Guiding Principles for Data Infrastructure


_Originally published as an article on docs.telemetry.mozilla.org_.

So you want to build a data lake… Where do you start? What building blocks are available? How can you integrate your data with the rest of the organization?

This document is intended for a few different audiences. Data consumers within Mozilla will gain a better understanding of the data they interact with by learning how the Firefox telemetry pipeline functions. Mozilla teams outside of Firefox will get some concrete guidance about how to provision and lay out data in a way that will let them integrate with the rest of Mozilla. Technical audiences outside Mozilla will learn some general principles and come away with links to concrete examples of code implementing those principles.

Considering that Mozilla has chosen GCP as its major cloud provider, BigQuery stands out as the clear integration point for data at rest among GCP’s portfolio of products. BigQuery has proven to be a best-in-class data warehouse with impressive performance and a familiar SQL interface. Beyond that, it provides many conveniences that become important when scaling across an organization such as automated retention policies and well-defined access controls that can be provisioned across projects to allow different teams to have control over their own data.

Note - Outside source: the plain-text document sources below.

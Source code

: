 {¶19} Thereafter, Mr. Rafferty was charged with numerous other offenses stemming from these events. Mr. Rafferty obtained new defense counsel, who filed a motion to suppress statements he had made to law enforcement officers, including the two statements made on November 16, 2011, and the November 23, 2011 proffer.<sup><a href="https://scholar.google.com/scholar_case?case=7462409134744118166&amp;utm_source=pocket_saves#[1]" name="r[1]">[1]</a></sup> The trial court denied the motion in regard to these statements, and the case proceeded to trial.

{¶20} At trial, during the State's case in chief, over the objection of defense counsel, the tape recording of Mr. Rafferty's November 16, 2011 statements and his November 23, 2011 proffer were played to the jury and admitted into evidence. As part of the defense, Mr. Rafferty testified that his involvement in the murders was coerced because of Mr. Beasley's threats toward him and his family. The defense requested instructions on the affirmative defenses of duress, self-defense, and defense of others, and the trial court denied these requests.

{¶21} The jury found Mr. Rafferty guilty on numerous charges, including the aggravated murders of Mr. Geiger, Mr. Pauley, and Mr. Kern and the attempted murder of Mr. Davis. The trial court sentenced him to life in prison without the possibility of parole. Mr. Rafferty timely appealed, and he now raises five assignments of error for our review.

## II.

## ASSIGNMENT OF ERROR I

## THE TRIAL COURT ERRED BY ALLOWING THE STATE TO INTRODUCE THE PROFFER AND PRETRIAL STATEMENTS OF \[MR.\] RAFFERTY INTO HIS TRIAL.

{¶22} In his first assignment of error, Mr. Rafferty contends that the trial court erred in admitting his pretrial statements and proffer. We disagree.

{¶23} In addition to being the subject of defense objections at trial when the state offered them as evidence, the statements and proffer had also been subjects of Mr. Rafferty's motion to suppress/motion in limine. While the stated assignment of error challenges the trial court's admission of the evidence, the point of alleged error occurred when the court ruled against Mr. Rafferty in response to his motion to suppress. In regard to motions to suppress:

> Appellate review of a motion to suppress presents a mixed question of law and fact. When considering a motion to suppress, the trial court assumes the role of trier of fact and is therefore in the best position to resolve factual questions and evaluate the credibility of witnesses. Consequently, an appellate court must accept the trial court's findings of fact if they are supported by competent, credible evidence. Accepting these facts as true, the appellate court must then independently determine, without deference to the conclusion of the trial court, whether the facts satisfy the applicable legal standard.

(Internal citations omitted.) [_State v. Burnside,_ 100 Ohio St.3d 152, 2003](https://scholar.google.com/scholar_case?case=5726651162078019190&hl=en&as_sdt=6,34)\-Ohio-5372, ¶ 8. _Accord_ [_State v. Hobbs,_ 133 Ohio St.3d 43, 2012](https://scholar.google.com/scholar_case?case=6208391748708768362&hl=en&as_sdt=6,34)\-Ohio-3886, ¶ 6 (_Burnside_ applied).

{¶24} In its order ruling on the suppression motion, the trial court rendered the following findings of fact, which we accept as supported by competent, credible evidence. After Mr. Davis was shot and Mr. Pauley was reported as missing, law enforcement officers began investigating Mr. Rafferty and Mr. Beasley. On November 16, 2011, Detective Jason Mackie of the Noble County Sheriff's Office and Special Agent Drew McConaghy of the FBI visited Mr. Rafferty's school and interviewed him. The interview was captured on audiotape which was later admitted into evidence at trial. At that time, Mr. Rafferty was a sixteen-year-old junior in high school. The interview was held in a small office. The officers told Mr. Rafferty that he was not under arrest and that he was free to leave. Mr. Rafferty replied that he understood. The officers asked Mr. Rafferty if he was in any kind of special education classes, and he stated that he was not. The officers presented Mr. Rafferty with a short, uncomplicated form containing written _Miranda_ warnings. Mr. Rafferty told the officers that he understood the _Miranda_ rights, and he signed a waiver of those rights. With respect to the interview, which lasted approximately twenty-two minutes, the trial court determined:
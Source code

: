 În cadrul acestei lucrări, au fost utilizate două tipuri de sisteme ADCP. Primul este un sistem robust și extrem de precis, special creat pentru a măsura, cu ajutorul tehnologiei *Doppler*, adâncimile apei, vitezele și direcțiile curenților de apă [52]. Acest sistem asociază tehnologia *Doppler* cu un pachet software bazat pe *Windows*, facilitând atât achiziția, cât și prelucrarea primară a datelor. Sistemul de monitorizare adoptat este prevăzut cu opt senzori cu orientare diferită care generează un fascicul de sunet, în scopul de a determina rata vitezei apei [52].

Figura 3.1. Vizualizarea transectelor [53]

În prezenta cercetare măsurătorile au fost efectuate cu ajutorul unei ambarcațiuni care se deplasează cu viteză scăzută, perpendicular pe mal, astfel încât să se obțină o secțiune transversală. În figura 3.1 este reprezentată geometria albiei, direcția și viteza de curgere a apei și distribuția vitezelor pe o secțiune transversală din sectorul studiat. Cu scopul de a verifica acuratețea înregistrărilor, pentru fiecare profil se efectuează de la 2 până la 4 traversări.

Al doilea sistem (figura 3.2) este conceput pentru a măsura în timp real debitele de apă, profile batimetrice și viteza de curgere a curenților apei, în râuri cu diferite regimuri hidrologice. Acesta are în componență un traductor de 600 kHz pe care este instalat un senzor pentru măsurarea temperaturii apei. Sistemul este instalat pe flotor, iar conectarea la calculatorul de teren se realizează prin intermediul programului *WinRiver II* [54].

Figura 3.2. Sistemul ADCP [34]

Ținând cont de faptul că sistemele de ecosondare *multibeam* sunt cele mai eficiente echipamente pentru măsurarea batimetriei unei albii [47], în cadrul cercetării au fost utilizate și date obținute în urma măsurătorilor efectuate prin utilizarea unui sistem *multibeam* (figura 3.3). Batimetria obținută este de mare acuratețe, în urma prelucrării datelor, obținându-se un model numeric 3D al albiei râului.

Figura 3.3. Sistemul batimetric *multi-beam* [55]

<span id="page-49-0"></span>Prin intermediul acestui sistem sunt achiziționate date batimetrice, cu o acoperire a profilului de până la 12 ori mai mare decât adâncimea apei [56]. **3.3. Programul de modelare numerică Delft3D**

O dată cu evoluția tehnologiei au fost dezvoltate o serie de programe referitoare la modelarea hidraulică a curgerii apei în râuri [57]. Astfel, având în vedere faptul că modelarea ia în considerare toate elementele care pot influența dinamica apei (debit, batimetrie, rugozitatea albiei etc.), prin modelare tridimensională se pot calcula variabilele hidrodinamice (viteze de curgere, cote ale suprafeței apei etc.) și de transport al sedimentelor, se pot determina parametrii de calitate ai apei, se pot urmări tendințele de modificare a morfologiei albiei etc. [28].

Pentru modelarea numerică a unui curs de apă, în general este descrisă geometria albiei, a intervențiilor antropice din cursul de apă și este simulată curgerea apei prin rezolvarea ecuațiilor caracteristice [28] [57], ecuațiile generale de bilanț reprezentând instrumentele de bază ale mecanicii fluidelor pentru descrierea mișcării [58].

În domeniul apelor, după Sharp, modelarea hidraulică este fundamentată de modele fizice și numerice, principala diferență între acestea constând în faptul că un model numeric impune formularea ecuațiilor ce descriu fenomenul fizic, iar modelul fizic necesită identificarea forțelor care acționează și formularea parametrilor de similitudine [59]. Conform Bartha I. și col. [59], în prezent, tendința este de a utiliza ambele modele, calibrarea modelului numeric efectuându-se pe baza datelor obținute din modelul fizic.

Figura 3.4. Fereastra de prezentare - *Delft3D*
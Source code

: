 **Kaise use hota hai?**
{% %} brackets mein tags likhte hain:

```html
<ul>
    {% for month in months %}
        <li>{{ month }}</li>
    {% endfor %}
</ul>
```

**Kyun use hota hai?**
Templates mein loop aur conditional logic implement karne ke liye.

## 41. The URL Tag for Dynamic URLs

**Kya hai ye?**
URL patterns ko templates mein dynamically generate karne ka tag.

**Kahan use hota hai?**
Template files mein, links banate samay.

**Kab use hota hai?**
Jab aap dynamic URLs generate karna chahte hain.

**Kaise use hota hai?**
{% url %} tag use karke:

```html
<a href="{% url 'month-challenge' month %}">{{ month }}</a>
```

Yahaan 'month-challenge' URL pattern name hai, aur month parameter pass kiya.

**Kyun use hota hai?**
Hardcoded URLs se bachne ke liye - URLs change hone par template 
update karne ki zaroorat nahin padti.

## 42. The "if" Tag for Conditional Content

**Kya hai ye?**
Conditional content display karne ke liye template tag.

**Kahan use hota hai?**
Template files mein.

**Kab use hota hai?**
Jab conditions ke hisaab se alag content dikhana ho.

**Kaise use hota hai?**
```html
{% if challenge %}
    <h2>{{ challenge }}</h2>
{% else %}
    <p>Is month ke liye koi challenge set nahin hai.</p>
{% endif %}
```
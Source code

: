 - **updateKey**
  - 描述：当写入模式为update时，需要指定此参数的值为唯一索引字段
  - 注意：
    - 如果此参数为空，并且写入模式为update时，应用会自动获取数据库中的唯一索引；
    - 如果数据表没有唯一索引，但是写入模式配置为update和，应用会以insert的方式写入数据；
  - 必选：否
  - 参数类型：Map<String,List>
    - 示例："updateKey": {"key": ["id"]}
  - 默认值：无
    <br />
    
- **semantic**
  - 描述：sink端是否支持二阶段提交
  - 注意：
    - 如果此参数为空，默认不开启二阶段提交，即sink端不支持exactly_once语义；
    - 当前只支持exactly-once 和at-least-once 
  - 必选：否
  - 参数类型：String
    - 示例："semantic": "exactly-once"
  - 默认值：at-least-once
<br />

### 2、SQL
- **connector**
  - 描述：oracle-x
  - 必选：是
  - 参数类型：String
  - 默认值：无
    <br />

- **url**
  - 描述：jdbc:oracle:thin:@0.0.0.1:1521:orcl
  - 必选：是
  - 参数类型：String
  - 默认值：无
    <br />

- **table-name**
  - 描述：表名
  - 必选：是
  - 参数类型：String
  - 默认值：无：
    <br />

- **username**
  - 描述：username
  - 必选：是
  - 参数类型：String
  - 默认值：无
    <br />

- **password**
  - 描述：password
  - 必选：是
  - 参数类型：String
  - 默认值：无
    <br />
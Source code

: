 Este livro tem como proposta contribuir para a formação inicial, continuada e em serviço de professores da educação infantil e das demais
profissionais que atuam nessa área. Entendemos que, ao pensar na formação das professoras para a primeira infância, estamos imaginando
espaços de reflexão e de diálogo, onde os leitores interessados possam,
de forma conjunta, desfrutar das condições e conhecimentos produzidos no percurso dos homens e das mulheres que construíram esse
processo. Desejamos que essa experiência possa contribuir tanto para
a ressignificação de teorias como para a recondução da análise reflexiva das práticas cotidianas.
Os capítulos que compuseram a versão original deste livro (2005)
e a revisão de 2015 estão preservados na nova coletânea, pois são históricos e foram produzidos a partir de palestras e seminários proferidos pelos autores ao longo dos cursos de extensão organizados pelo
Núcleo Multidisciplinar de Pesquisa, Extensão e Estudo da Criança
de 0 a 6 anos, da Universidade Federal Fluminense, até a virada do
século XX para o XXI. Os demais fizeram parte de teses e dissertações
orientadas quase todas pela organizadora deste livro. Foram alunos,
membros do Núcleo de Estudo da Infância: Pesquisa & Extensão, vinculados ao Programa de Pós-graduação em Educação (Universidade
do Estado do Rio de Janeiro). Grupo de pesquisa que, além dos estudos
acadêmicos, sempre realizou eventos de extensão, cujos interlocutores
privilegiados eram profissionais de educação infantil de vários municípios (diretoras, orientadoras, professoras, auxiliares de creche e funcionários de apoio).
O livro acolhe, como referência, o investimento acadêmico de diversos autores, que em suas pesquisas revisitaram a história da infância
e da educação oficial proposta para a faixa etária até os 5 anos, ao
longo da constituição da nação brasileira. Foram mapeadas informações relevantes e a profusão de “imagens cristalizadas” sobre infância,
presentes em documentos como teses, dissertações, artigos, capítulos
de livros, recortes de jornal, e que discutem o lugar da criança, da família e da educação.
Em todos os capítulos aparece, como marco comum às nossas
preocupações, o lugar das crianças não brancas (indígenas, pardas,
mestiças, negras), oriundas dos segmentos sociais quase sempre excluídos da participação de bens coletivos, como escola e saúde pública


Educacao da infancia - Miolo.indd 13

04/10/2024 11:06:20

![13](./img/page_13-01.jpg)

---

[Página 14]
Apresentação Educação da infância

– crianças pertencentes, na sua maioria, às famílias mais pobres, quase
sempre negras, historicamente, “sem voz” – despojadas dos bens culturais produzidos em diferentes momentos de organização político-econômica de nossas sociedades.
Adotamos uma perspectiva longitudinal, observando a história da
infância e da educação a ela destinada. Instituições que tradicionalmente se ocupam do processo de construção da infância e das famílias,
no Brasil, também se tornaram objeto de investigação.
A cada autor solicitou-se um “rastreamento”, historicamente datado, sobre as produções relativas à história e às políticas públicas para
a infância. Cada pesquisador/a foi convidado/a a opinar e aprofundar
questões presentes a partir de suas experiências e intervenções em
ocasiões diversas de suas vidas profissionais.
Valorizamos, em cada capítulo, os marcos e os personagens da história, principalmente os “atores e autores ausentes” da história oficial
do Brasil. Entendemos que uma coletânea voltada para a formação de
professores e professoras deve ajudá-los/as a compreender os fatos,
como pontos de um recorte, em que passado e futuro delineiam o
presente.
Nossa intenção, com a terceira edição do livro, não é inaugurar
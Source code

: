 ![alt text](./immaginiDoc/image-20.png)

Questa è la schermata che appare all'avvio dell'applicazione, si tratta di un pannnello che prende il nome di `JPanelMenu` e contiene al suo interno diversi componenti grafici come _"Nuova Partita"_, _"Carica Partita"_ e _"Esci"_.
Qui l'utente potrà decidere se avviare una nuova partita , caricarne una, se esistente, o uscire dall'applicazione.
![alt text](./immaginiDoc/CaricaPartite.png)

Data can be loaded into BigQuery or presented as external tables through a growing list of Google-provided integrations (objects in GCS, logs in Stackdriver, etc.). Users within Mozilla can also take advantage of purpose-built infrastructure that other teams within the company have used for loading data to BigQuery. The major example is our telemetry ingestion system which accepts payloads from Firefox clients across the world but also provides a generic interface for defining custom schemas and accepting payloads from any system capable of making an HTTP request. We also have tooling available for transforming data (ETL) once it’s in BigQuery.

Once data is accessible through BigQuery, users within Mozilla also get the benefit of leveraging common tools for data access. Beyond the Google-provided BigQuery console, Mozilla provides access to instances of Redash, Databricks, Tableau, and other tools either with connections to BigQuery already available or with concrete instructions for provisioning connections.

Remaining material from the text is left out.